Alaba, el defensa del Real Madrid, también es el capitán de la selección varonil de Austria. Como tal, calificaba para votar por el Mejor Jugador Varonil en la brillante celebración de la arrogancia de la FIFA. Alaba eligió, de manera razonable, a Lionel Messi, al igual que una abrumadora mayoría del electorado designado. (Vale la pena dedicar una nota aquí para el capitán de Gabón y el seleccionador de Botsuana, quienes vieron cómo Messi inspiraba a Argentina hasta la obtención del título de la Copa del Mundo, pero declararon a Julián Álvarez como la verdadera estrella del espectáculo).

Sin embargo, tan solo Alaba tuvo que explicar su decisión más tarde.
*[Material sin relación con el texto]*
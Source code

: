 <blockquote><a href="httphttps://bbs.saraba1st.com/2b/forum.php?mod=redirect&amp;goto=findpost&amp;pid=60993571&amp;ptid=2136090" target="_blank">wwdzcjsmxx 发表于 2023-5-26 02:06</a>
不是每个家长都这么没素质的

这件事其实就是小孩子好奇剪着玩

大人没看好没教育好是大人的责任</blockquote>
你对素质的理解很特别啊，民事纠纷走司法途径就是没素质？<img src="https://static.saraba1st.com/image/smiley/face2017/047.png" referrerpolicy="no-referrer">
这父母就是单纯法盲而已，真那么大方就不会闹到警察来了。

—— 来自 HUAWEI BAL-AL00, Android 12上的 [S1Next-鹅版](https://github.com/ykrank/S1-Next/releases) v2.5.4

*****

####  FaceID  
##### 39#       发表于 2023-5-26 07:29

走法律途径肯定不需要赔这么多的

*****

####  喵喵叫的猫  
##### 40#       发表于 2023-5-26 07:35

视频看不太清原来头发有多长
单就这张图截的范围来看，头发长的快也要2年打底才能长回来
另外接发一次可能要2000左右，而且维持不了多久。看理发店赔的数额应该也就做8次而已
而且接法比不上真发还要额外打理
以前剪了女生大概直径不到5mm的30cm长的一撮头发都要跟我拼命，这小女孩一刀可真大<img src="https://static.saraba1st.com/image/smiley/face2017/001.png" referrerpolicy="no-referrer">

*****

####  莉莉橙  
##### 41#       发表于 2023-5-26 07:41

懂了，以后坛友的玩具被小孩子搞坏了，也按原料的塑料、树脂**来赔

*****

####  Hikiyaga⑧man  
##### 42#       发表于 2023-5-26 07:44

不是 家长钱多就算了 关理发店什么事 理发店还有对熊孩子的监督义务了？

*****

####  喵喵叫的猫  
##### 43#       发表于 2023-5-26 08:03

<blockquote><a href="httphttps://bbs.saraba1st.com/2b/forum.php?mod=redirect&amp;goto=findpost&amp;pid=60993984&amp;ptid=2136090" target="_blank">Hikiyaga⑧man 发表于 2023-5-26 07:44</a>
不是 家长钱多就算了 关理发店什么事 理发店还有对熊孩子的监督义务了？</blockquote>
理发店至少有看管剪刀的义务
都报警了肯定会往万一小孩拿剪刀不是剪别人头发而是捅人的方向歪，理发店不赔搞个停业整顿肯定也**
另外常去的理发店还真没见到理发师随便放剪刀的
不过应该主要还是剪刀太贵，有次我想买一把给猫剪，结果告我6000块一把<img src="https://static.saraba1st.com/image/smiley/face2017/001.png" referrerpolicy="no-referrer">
El asunto es que no solo los aficionados madridistas en las redes sociales consideraron inaceptable que un jugador del Real Madrid no eligiera a Karim Benzema, sino que también lo fue para varios medios de comunicación madrileños. El hecho de que, en cambio, apoyara a Messi, quien está vinculado de forma tan indeleble con el Barcelona, fue totalmente inaceptable.

A su favor, Alaba les dio por su lado, explicando que el equipo austriaco votó como colectivo y que la mayoría del concilio de jugadores había preferido a Messi. Quiso dejar claro que consideraba a Benzema el “mejor delantero del mundo”. Y lo más impresionante fue que hizo todo esto sin siquiera mencionar una sola vez cuán estúpido había sido todo el debate ni hacer notar que animar a los jugadores a votar políticamente le quita por completo el sentido al concepto del premio.

Alaba tenía todo el derecho de votar por Messi, tras haberlo consultado o no con sus compañeros. Benzema lo habría entendido al instante. No le habría ofendido más la elección de Alaba de lo que le provocó ver que el capitán de Francia, Hugo Lloris, y el seleccionador, Didier Deschamps, tampoco votaran por él. Después de todo, es un adulto. Es una pena que al parecer no lo sean muchos de los comentaristas.